Within the listing below, please copy exactly the lines between the line holding "to 10, less" and the line holding "of chairs below", inclusive.

**Data to process**
────────

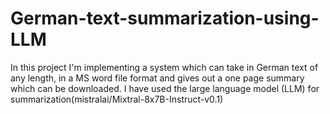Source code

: # German-text-summarization-using-LLM
In this project I'm implementing a system which can take in German text of any length, in a MS word file format and gives out a one page summary which can be downloaded. I have used the large language model (LLM) for summarization(mistralai/Mixtral-8x7B-Instruct-v0.1)
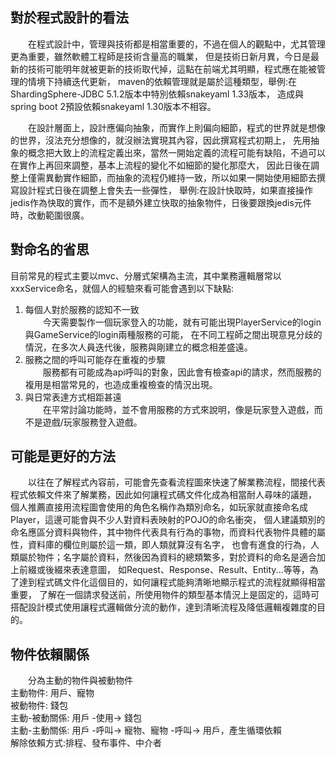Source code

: ## 對於程式設計的看法
&emsp;&emsp;在程式設計中，管理與技術都是相當重要的，不過在個人的觀點中，尤其管理更為重要，雖然軟體工程師是技術含量高的職業，
但是技術日新月異，今日是最新的技術可能明年就被更新的技術取代掉，這點在前端尤其明顯，程式應在能被管理的情境下持續迭代更新，
maven的依賴管理就是屬於這種類型，舉例:在ShardingSphere-JDBC 5.1.2版本中特別依賴snakeyaml 1.33版本，
造成與spring boot 2預設依賴snakeyaml 1.30版本不相容。  

&emsp;&emsp;在設計層面上，設計應偏向抽象，而實作上則偏向細節，程式的世界就是想像的世界，沒法充分想像的，就沒辦法實現其內容，因此撰寫程式初期上，
先用抽象的概念把大致上的流程定義出來，當然一開始定義的流程可能有缺陷，不過可以在實作上再回來調整，基本上流程的變化不如細節的變化那麼大，
因此日後在調整上僅需異動實作細節，而抽象的流程仍維持一致，所以如果一開始使用細節去撰寫設計程式日後在調整上會失去一些彈性，
舉例:在設計快取時，如果直接操作jedis作為快取的實作，而不是額外建立快取的抽象物件，日後要跟換jedis元件時，改動範圍很廣。

## 對命名的省思
目前常見的程式主要以mvc、分層式架構為主流，其中業務邏輯層常以xxxService命名，就個人的經驗來看可能會遇到以下缺點:
1. 每個人對於服務的認知不一致  
   &emsp;&emsp;今天需要製作一個玩家登入的功能，就有可能出現PlayerService的login與GameService的login兩種服務的可能，
在不同工程師之間出現意見分歧的情況，在多次人員迭代後，服務與剛建立的概念相差盛遠。
2. 服務之間的呼叫可能存在重複的步驟  
   &emsp;&emsp;服務都有可能成為api呼叫的對象，因此會有檢查api的請求，然而服務的複用是相當常見的，也造成重複檢查的情況出現。
3. 與日常表達方式相距甚遠  
   &emsp;&emsp;在平常討論功能時，並不會用服務的方式來說明，像是玩家登入遊戲，而不是遊戲/玩家服務登入遊戲。

## 可能是更好的方法
&emsp;&emsp;以往在了解程式內容前，可能會先查看流程圖來快速了解業務流程，間接代表程式依賴文件來了解業務，因此如何讓程式碼文件化成為相當耐人尋味的議題，
個人推薦直接用流程圖會使用的角色名稱作為類別命名，如玩家就直接命名成Player，這邊可能會與不少人對資料表映射的POJO的命名衝突，
個人建議類別的命名應區分資料與物件，其中物件代表具有行為的事物，而資料代表物件具體的屬性，資料庫的欄位則屬於這一類，即人類就算沒有名字，
也會有進食的行為，人類屬於物件；名字屬於資料，然後因為資料的總類繁多，對於資料的命名是適合加上前綴或後綴來表達意圖，
如Request、Response、Result、Entity...等等，為了達到程式碼文件化這個目的，如何讓程式能夠清晰地顯示程式的流程就顯得相當重要，
了解在一個請求發送前，所使用物件的類型基本情況上是固定的，這時可搭配設計模式使用讓程式邏輯做分流的動作，達到清晰流程及降低邏輯複雜度的目的。

## 物件依賴關係
&emsp;&emsp;分為主動的物件與被動物件  
主動物件: 用戶、寵物  
被動物件: 錢包  
主動-被動關係: 用戶 -使用-> 錢包  
主動-主動關係: 用戶 -呼叫-> 寵物、寵物 -呼叫-> 用戶，產生循環依賴  
解除依賴方式:排程、發布事件、中介者
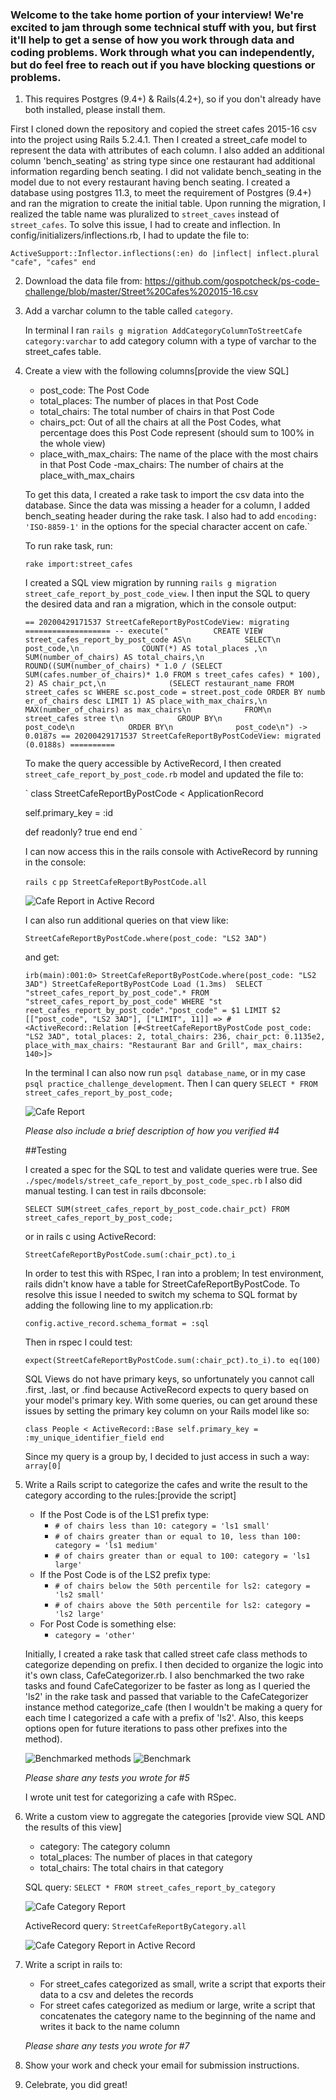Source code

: 
### Welcome to the take home portion of your interview! We're excited to jam through some technical stuff with you, but first it'll help to get a sense of how you work through data and coding problems. Work through what you can independently, but do feel free to reach out if you have blocking questions or problems.

1) This requires Postgres (9.4+) & Rails(4.2+), so if you don't already have both installed, please install them.

First I cloned down the repository and copied the street cafes 2015-16 csv into the project using Rails 5.2.4.1. Then I created a street_cafe model to represent the data with attributes of each column. I also added an additional column 'bench_seating' as string type since one restaurant had additional information regarding bench seating. I did not validate bench_seating in the model due to not every restaurant having bench seating. I created a database using postgres 11.3, to meet the requirement of Postgres (9.4+) and ran the migration to create the initial table. Upon running the migration, I realized the table name was pluralized to `street_caves` instead of `street_cafes`. To solve this issue, I had to create and inflection. In config/initializers/inflections.rb, I had to update the file to:

  `ActiveSupport::Inflector.inflections(:en) do |inflect|
    inflect.plural "cafe", "cafes"
  end`

2) Download the data file from: https://github.com/gospotcheck/ps-code-challenge/blob/master/Street%20Cafes%202015-16.csv

3) Add a varchar column to the table called `category`.

    In terminal I ran `rails g migration AddCategoryColumnToStreetCafe category:varchar` to add category column with a type of varchar to the street_cafes table.

4) Create a view with the following columns[provide the view SQL]
    - post_code: The Post Code
    - total_places: The number of places in that Post Code
    - total_chairs: The total number of chairs in that Post Code
    - chairs_pct: Out of all the chairs at all the Post Codes, what percentage does this Post Code represent (should sum to 100% in the whole view)
    - place_with_max_chairs: The name of the place with the most chairs in that Post Code
    -max_chairs: The number of chairs at the place_with_max_chairs


    To get this data, I created a rake task to import the csv data into the database. Since the data was missing a header for a column, I added bench_seating header during the rake task. I also had to add `encoding: 'ISO-8859-1'` in the options for the special character accent on cafe.`

    To run rake task, run:

    `rake import:street_cafes`

    I created a SQL view migration by running `rails g migration street_cafe_report_by_post_code_view`. I then input the SQL to query the desired data and ran a migration, which in the console output:

    `
    == 20200429171537 StreetCafeReportByPostCodeView: migrating ===================
    -- execute("          CREATE VIEW street_cafes_report_by_post_code AS\n            SELECT\n              post_code,\n              COUNT(*) AS total_places
    ,\n              SUM(number_of_chairs) AS total_chairs,\n              ROUND((SUM(number_of_chairs) * 1.0 / (SELECT SUM(cafes.number_of_chairs)* 1.0 FROM s
    treet_cafes cafes) * 100), 2) AS chair_pct,\n              (SELECT restaurant_name FROM street_cafes sc WHERE sc.post_code = street.post_code ORDER BY numb
    er_of_chairs desc LIMIT 1) AS place_with_max_chairs,\n              MAX(number_of_chairs) as max_chairs\n            FROM\n              street_cafes stree
    t\n            GROUP BY\n              post_code\n            ORDER BY\n              post_code\n")
       -> 0.0187s
    == 20200429171537 StreetCafeReportByPostCodeView: migrated (0.0188s) ==========
    `

    To make the query accessible by ActiveRecord, I then created `street_cafe_report_by_post_code.rb` model and updated the file to:

    `
    class StreetCafeReportByPostCode < ApplicationRecord

      self.primary_key = :id

      def readonly?
        true
      end
    end
    `

    I can now access this in the rails console with ActiveRecord by running in the console:

    `rails c`
    `pp StreetCafeReportByPostCode.all`

    ![Cafe Report in Active Record](./public/images/active_record_street_cafe_by_post_code.png)


    I can also run additional queries on that view like:

    `StreetCafeReportByPostCode.where(post_code: "LS2 3AD")`

    and get:

    `irb(main):001:0> StreetCafeReportByPostCode.where(post_code: "LS2 3AD")
    StreetCafeReportByPostCode Load (1.3ms)  SELECT  "street_cafes_report_by_post_code".* FROM "street_cafes_report_by_post_code" WHERE "st
    reet_cafes_report_by_post_code"."post_code" = $1 LIMIT $2  [["post_code", "LS2 3AD"], ["LIMIT", 11]]
    => #<ActiveRecord::Relation [#<StreetCafeReportByPostCode post_code: "LS2 3AD", total_places: 2, total_chairs: 236, chair_pct: 0.1135e2,
    place_with_max_chairs: "Restaurant Bar and Grill", max_chairs: 140>]>
    `

    In the terminal I can also now run `psql database_name`, or in my case `psql practice_challenge_development`. Then I can query
    `SELECT * FROM street_cafes_report_by_post_code;`

    ![Cafe Report](./public/images/street_cafe_report_by_post_code_view.png)

    *Please also include a brief description of how you verified #4*

    ##Testing

    I created a spec for the SQL to test and validate queries were true. See `./spec/models/street_cafe_report_by_post_code_spec.rb`
    I also did manual testing. I can test in rails dbconsole:

    `SELECT SUM(street_cafes_report_by_post_code.chair_pct) FROM street_cafes_report_by_post_code;`

    or in rails c using ActiveRecord:

    `StreetCafeReportByPostCode.sum(:chair_pct).to_i`


    In order to test this with RSpec, I ran into a problem; In test environment, rails didn't know have a table for StreetCafeReportByPostCode. To resolve this issue I needed to switch my schema to SQL format by adding the following line to my application.rb:

    `config.active_record.schema_format = :sql`

    Then in rspec I could test:

    `expect(StreetCafeReportByPostCode.sum(:chair_pct).to_i).to eq(100)`

    SQL Views do not have primary keys, so unfortunately you cannot call .first, .last, or .find because ActiveRecord expects to query based on your model's primary key. With some queries, ou can get around these issues by setting the primary key column on your Rails model like so:

    `class People < ActiveRecord::Base
      self.primary_key = :my_unique_identifier_field
    end`

    Since my query is a group by, I decided to just access in such a way: `array[0]`




5) Write a Rails script to categorize the cafes and write the result to the category according to the rules:[provide the script]
    - If the Post Code is of the LS1 prefix type:
        - `# of chairs less than 10: category = 'ls1 small'`
        - `# of chairs greater than or equal to 10, less than 100: category = 'ls1 medium'`
        - `# of chairs greater than or equal to 100: category = 'ls1 large' `
    - If the Post Code is of the LS2 prefix type:
        - `# of chairs below the 50th percentile for ls2: category = 'ls2 small'`
        - `# of chairs above the 50th percentile for ls2: category = 'ls2 large'`
    - For Post Code is something else:
        - `category = 'other'`

    Initially, I created a rake task that called street cafe class methods to categorize depending on prefix. I then decided to organize the logic into it's own class, CafeCategorizer.rb. I also benchmarked the two rake tasks and found CafeCategorizer to be faster as long as I queried the 'ls2' in the rake task and passed that variable to the CafeCategorizer instance method categorize_cafe (then I wouldn't be making a query for each time I categorized a cafe with a prefix of 'ls2'. Also, this keeps options open for future iterations to pass other prefixes into the method).

    ![Benchmarked methods](./public/images/rake_categories_benchmark_task.png)
    ![Benchmark](./public/images/rake_categories_benchmark.png)

    *Please share any tests you wrote for #5*

    I wrote unit test for categorizing a cafe with RSpec.

6) Write a custom view to aggregate the categories [provide view SQL AND the results of this view]
    - category: The category column
    - total_places: The number of places in that category
    - total_chairs: The total chairs in that category

    SQL query: `SELECT * FROM street_cafes_report_by_category`

    ![Cafe Category Report](./public/images/rake_categories_benchmark.png)

    ActiveRecord query: `StreetCafeReportByCategory.all`

    ![Cafe Category Report in Active Record](./public/images/active_record_street_cafe_by_category.png)

7) Write a script in rails to:
    - For street_cafes categorized as small, write a script that exports their data to a csv and deletes the records
    - For street cafes categorized as medium or large, write a script that concatenates the category name to the beginning of the name and writes it back to the name column

    *Please share any tests you wrote for #7*

8) Show your work and check your email for submission instructions.

9) Celebrate, you did great!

────────

**Solution**
        - `# of chairs greater than or equal to 10, less than 100: category = 'ls1 medium'`
        - `# of chairs greater than or equal to 100: category = 'ls1 large' `
    - If the Post Code is of the LS2 prefix type:
        - `# of chairs below the 50th percentile for ls2: category = 'ls2 small'`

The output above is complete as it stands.